03 Jun From Seed to Cup: How Coffee Is Grown and Harvested ☕🌱
Coffee doesn’t start life as a bean. It starts as a plant – and a surprisingly delicate one at that. The journey from soil to sip takes years, plenty of patience, and a lot of human hands along the way. Here’s how it all comes together.
1. Planting the coffee tree
Coffee begins as a seed, usually planted in shaded nurseries. It takes around 3-4 years before a coffee tree is mature enough to produce fruit. These trees thrive in what’s known as the coffee belt – warm regions around the equator with rich soil, rainfall, and altitude.
Once established, a healthy coffee tree can keep producing for decades.

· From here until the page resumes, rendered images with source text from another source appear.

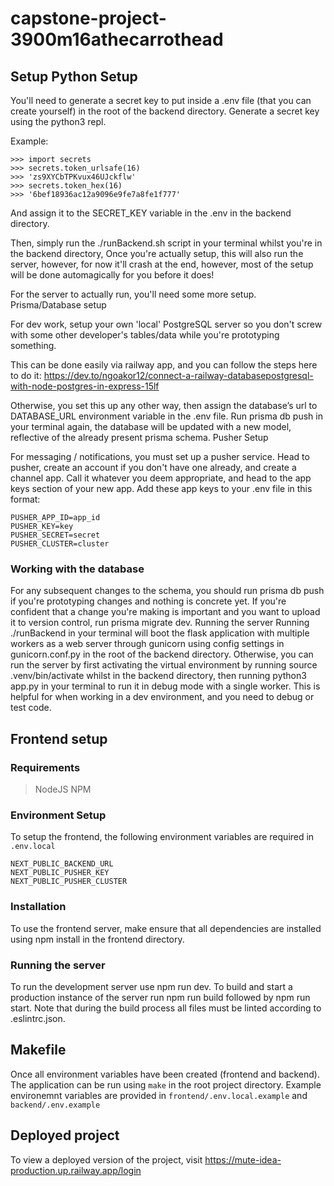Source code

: # capstone-project-3900m16athecarrothead

## Setup Python Setup

You'll need to generate a secret key to put inside a .env file (that you can create yourself) in the root of the backend directory. Generate a secret key using the python3 repl.

Example:
```
>>> import secrets
>>> secrets.token_urlsafe(16)
>>> 'zs9XYCbTPKvux46UJckflw'
>>> secrets.token_hex(16)
>>> '6bef18936ac12a9096e9fe7a8fe1f777'
```
And assign it to the SECRET_KEY variable in the .env in the backend directory.

Then, simply run the ./runBackend.sh script in your terminal whilst you're in the backend directory, Once you're actually setup, this will also run the server, however, for now it'll crash at the end, however, most of the setup will be done automagically for you before it does!

For the server to actually run, you'll need some more setup.
Prisma/Database setup

For dev work, setup your own 'local' PostgreSQL server so you don't screw with some other developer's tables/data while you're prototyping something.

This can be done easily via railway app, and you can follow the steps here to do it:
https://dev.to/ngoakor12/connect-a-railway-databasepostgresql-with-node-postgres-in-express-15lf

Otherwise, you set this up any other way, then assign the database’s url to DATABASE_URL environment variable in the .env file. Run prisma db push in your terminal again, the database will be updated with a new model, reflective of the already present prisma schema.
Pusher Setup

For messaging / notifications, you must set up a pusher service. Head to pusher, create an account if you don't have one already, and create a channel app. Call it whatever you deem appropriate, and head to the app keys section of your new app. Add these app keys to your .env file in this format:

```
PUSHER_APP_ID=app_id
PUSHER_KEY=key
PUSHER_SECRET=secret
PUSHER_CLUSTER=cluster
```

### Working with the database
For any subsequent changes to the schema, you should run prisma db push if you're prototyping changes and nothing is concrete yet. If you're confident that a change you're making is important and you want to upload it to version control, run prisma migrate dev.
Running the server
Running ./runBackend in your terminal will boot the flask application with multiple workers as a web server through gunicorn using config settings in gunicorn.conf.py in the root of the backend directory. Otherwise, you can run the server by first activating the virtual environment by running source .venv/bin/activate whilst in the backend directory, then running python3 app.py in your terminal to run it in debug mode with a single worker. This is helpful for when working in a dev environment, and you need to debug or test code.

## Frontend setup
### Requirements
> NodeJS
> NPM

### Environment Setup
To setup the frontend, the following environment variables are required in `.env.local`
```
NEXT_PUBLIC_BACKEND_URL
NEXT_PUBLIC_PUSHER_KEY
NEXT_PUBLIC_PUSHER_CLUSTER
```

### Installation
To use the frontend server, make ensure that all dependencies are installed using npm install in the frontend directory.

### Running the server
To run the development server use npm run dev. To build and start a production instance of the server run npm run build followed by npm run start. Note that during the build process all files must be linted according to .eslintrc.json.

## Makefile
Once all environment variables have been created (frontend and backend). The application can be run using `make` in the root project directory. Example environemnt variables are provided in `frontend/.env.local.example` and `backend/.env.example`


## Deployed project
To view a deployed version of the project, visit https://mute-idea-production.up.railway.app/login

2. Flowering: blink and you’ll miss it
When conditions are right, coffee trees bloom with small white flowers that smell faintly like jasmine. It’s beautiful and brief. Within days, the flowers fall, making way for fruit.

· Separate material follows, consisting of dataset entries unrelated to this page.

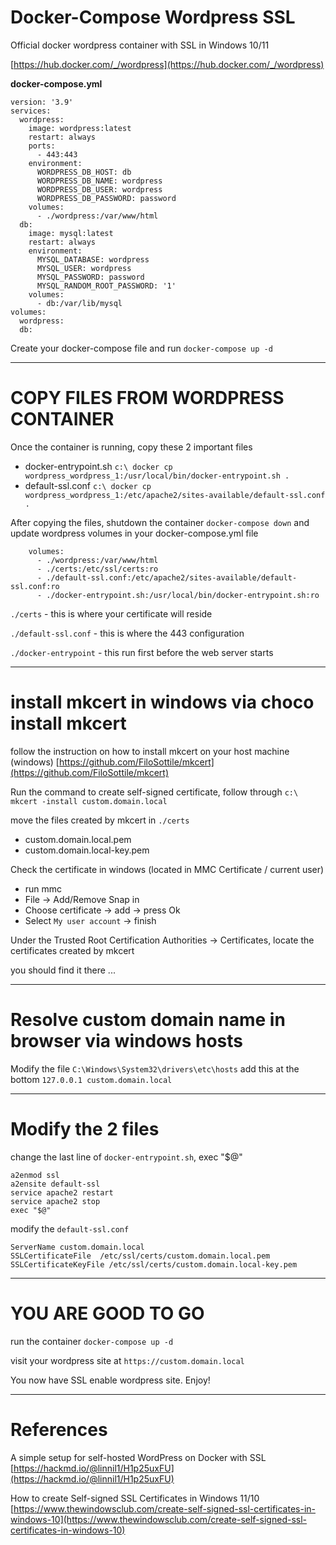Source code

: # Docker-Compose Wordpress SSL
 Official docker wordpress container with SSL in Windows 10/11

[https://hub.docker.com/_/wordpress](https://hub.docker.com/_/wordpress)

**docker-compose.yml**
```
version: '3.9'
services:
  wordpress:
    image: wordpress:latest
    restart: always
    ports:
      - 443:443
    environment:
      WORDPRESS_DB_HOST: db
      WORDPRESS_DB_NAME: wordpress
      WORDPRESS_DB_USER: wordpress
      WORDPRESS_DB_PASSWORD: password
    volumes:
      - ./wordpress:/var/www/html
  db:
    image: mysql:latest
    restart: always
    environment:
      MYSQL_DATABASE: wordpress
      MYSQL_USER: wordpress
      MYSQL_PASSWORD: password
      MYSQL_RANDOM_ROOT_PASSWORD: '1'
    volumes:
      - db:/var/lib/mysql
volumes:
  wordpress:
  db:
```

Create your docker-compose file and run `docker-compose up -d`

----------
# COPY FILES FROM WORDPRESS CONTAINER
Once the container is running, copy these 2 important files
- docker-entrypoint.sh `c:\ docker cp wordpress_wordpress_1:/usr/local/bin/docker-entrypoint.sh .`
- default-ssl.conf `c:\ docker cp wordpress_wordpress_1:/etc/apache2/sites-available/default-ssl.conf .`


After copying the files, shutdown the container 
`
docker-compose down
`
and update wordpress volumes in your docker-compose.yml file
```
    volumes:
      - ./wordpress:/var/www/html
      - ./certs:/etc/ssl/certs:ro
      - ./default-ssl.conf:/etc/apache2/sites-available/default-ssl.conf:ro
      - ./docker-entrypoint.sh:/usr/local/bin/docker-entrypoint.sh:ro
```

`./certs` - this is where your certificate will reside

`./default-ssl.conf` - this is where the 443 configuration

`./docker-entrypoint` - this run first before the web server starts

----------

# install mkcert in windows via choco install mkcert
follow the instruction on how to install mkcert on your host machine (windows)
[https://github.com/FiloSottile/mkcert](https://github.com/FiloSottile/mkcert)

Run the command to create self-signed certificate, follow through
`c:\ mkcert -install custom.domain.local` 

move the files created by mkcert in `./certs`
- custom.domain.local.pem
- custom.domain.local-key.pem

Check the certificate in windows (located in MMC Certificate / current user)
- run mmc
- File -> Add/Remove Snap in
- Choose certificate -> add -> press Ok
- Select `My user account` -> finish

Under the Trusted Root Certification Authorities -> Certificates, locate the certificates created by mkcert

you should find it there ...


----------
# Resolve custom domain name in browser via windows hosts
Modify the file `C:\Windows\System32\drivers\etc\hosts`
add this at the bottom `127.0.0.1 custom.domain.local`

----------
# Modify the 2 files
change the last line of `docker-entrypoint.sh`, exec "$@"
```
a2enmod ssl
a2ensite default-ssl
service apache2 restart
service apache2 stop
exec "$@"
```

modify the `default-ssl.conf`
```
ServerName custom.domain.local
SSLCertificateFile	/etc/ssl/certs/custom.domain.local.pem
SSLCertificateKeyFile /etc/ssl/certs/custom.domain.local-key.pem
```

----------
# YOU ARE GOOD TO GO
run the container
`
docker-compose up -d
`

visit your wordpress site at `https://custom.domain.local`

You now have SSL enable wordpress site. Enjoy!

----------
# References
A simple setup for self-hosted WordPress on Docker with SSL
[https://hackmd.io/@linnil1/H1p25uxFU](https://hackmd.io/@linnil1/H1p25uxFU)

How to create Self-signed SSL Certificates in Windows 11/10
[https://www.thewindowsclub.com/create-self-signed-ssl-certificates-in-windows-10](https://www.thewindowsclub.com/create-self-signed-ssl-certificates-in-windows-10)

Those fruits are called coffee cherries.
3. Growing the cherries
Over the next 6-9 months, cherries slowly ripen, changing from green to yellow to deep red. Inside each cherry are usually two coffee beans, facing each other like twins.
Timing matters here: only ripe cherries produce the best flavour.
4. Harvesting: mostly by hand
In most specialty-coffee regions, cherries are hand-picked. This allows pickers to choose only ripe fruit, which means:
- better quality
- more consistency
- fewer defects
Harvesting often happens in multiple passes through the same farm, because cherries don’t all ripen at once.
It’s slow, skilled work – and essential to great coffee.
5. Processing: removing the fruit
Once picked, cherries must be processed quickly to stop them from spoiling. The goal is to remove the fruit and dry the beans inside. Common methods include:
- Washed (wet) process – fruit removed, beans fermented and washed
- Natural (dry) process – whole cherries dried in the sun
- Honey process – somewhere in between
This step has a huge impact on flavour.
6. Drying and resting
Beans are dried until they reach the right moisture level, then rested and stored. At this stage they’re called green coffee – stable, shelf-ready, and waiting to be roasted.
Why this all matters
Every step – planting, picking, processing – shapes what ends up in your cup. Coffee is an agricultural product, not a factory one. It reflects weather, soil, timing, and people.